Collection entries
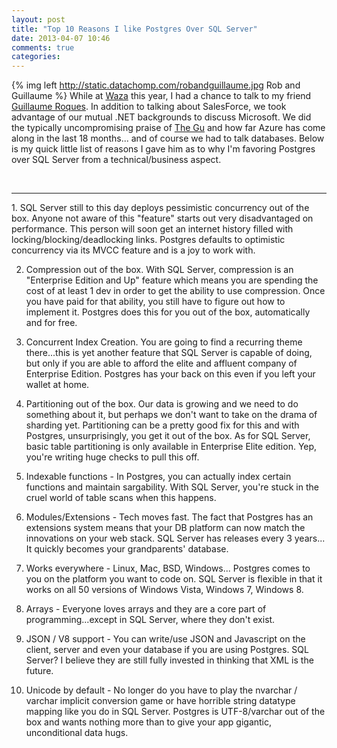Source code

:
 ```yaml
---
layout: post
title: "Top 10 Reasons I like Postgres Over SQL Server"
date: 2013-04-07 10:46
comments: true
categories: 
---
```

{% img left http://static.datachomp.com/robandguillaume.jpg Rob and Guillaume %}
While at [Waza][1] this year, I had a chance to talk to my friend [Guillaume Roques][2]. In addition to talking about SalesForce, we took advantage of our mutual .NET backgrounds to discuss Microsoft. We did the typically uncompromising praise of [The Gu][3] and how far Azure has come along in the last 18 months... and of course we had to talk databases. Below is my quick little list of reasons I gave him as to why I'm favoring Postgres over SQL Server from a technical/business aspect.
  
<br />
  
<hr />
1. SQL Server still to this day deploys pessimistic concurrency out of the box. Anyone not aware of this "feature" starts out very disadvantaged on performance. This person will soon get an internet history filled with locking/blocking/deadlocking links. Postgres defaults to optimistic concurrency via its MVCC feature and is a joy to work with.

2. Compression out of the box. With SQL Server, compression is an "Enterprise Edition and Up" feature which means you are spending the cost of at least 1 dev in order to get the ability to use compression. Once you have paid for that ability, you still have to figure out how to implement it. Postgres does this for you out of the box, automatically and for free.

3. Concurrent Index Creation. You are going to find a recurring theme there...this is yet another feature that SQL Server is capable of doing, but only if you are able to afford the elite and affluent company of Enterprise Edition. Postgres has your back on this even if you left your wallet at home.

4. Partitioning out of the box. Our data is growing and we need to do something about it, but perhaps we don't want to take on the drama of sharding yet. Partitioning can be a pretty good fix for this and with Postgres, unsurprisingly, you get it out of the box. As for SQL Server, basic table partitioning is only available in Enterprise Elite edition. Yep, you're writing huge checks to pull this off.

5. Indexable functions - In Postgres, you can actually index certain functions and maintain sargability.  With SQL Server, you're stuck in the cruel world of table scans when this happens.

6. Modules/Extensions - Tech moves fast. The fact that Postgres has an extensions system means that your DB platform can now match the innovations on your web stack. SQL Server has releases every 3 years... It quickly becomes your grandparents' database.

7. Works everywhere - Linux, Mac, BSD, Windows... Postgres comes to you on the platform you want to code on. SQL Server is flexible in that it works on all 50 versions of Windows Vista, Windows 7, Windows 8. 

8. Arrays - Everyone loves arrays and they are a core part of programming...except in SQL Server, where they don't exist.

9. JSON / V8 support - You can write/use JSON and Javascript on the client, server and even your database if you are using Postgres. SQL Server? I believe they are still fully invested in thinking that XML is the future.

10. Unicode by default - No longer do you have to play the nvarchar / varchar implicit conversion game or have horrible string datatype mapping like you do in SQL Server. Postgres is UTF-8/varchar out of the box and wants nothing more than to give your app gigantic, unconditional data hugs.

[1]: http://waza.heroku.com/2013/
[2]: http://twitter.com/groques/
[3]: http://en.wikipedia.org/wiki/Scott_Guthrie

Task instructions → Word for word, repeat the lines of data above, omitting every picture.

Exercise result →
Source code

:
 ```yaml
---
layout: post
title: "Top 10 Reasons I like Postgres Over SQL Server"
date: 2013-04-07 10:46
comments: true
categories: 
---
```

{% img left http://static.datachomp.com/robandguillaume.jpg Rob and Guillaume %}
While at [Waza][1] this year, I had a chance to talk to my friend [Guillaume Roques][2]. In addition to talking about SalesForce, we took advantage of our mutual .NET backgrounds to discuss Microsoft. We did the typically uncompromising praise of [The Gu][3] and how far Azure has come along in the last 18 months... and of course we had to talk databases. Below is my quick little list of reasons I gave him as to why I'm favoring Postgres over SQL Server from a technical/business aspect.
  
<br />
  
<hr />
1. SQL Server still to this day deploys pessimistic concurrency out of the box. Anyone not aware of this "feature" starts out very disadvantaged on performance. This person will soon get an internet history filled with locking/blocking/deadlocking links. Postgres defaults to optimistic concurrency via its MVCC feature and is a joy to work with.

2. Compression out of the box. With SQL Server, compression is an "Enterprise Edition and Up" feature which means you are spending the cost of at least 1 dev in order to get the ability to use compression. Once you have paid for that ability, you still have to figure out how to implement it. Postgres does this for you out of the box, automatically and for free.

3. Concurrent Index Creation. You are going to find a recurring theme there...this is yet another feature that SQL Server is capable of doing, but only if you are able to afford the elite and affluent company of Enterprise Edition. Postgres has your back on this even if you left your wallet at home.

4. Partitioning out of the box. Our data is growing and we need to do something about it, but perhaps we don't want to take on the drama of sharding yet. Partitioning can be a pretty good fix for this and with Postgres, unsurprisingly, you get it out of the box. As for SQL Server, basic table partitioning is only available in Enterprise Elite edition. Yep, you're writing huge checks to pull this off.

5. Indexable functions - In Postgres, you can actually index certain functions and maintain sargability.  With SQL Server, you're stuck in the cruel world of table scans when this happens.

6. Modules/Extensions - Tech moves fast. The fact that Postgres has an extensions system means that your DB platform can now match the innovations on your web stack. SQL Server has releases every 3 years... It quickly becomes your grandparents' database.

7. Works everywhere - Linux, Mac, BSD, Windows... Postgres comes to you on the platform you want to code on. SQL Server is flexible in that it works on all 50 versions of Windows Vista, Windows 7, Windows 8. 

8. Arrays - Everyone loves arrays and they are a core part of programming...except in SQL Server, where they don't exist.

9. JSON / V8 support - You can write/use JSON and Javascript on the client, server and even your database if you are using Postgres. SQL Server? I believe they are still fully invested in thinking that XML is the future.

10. Unicode by default - No longer do you have to play the nvarchar / varchar implicit conversion game or have horrible string datatype mapping like you do in SQL Server. Postgres is UTF-8/varchar out of the box and wants nothing more than to give your app gigantic, unconditional data hugs.

[1]: http://waza.heroku.com/2013/
[2]: http://twitter.com/groques/
[3]: http://en.wikipedia.org/wiki/Scott_Guthrie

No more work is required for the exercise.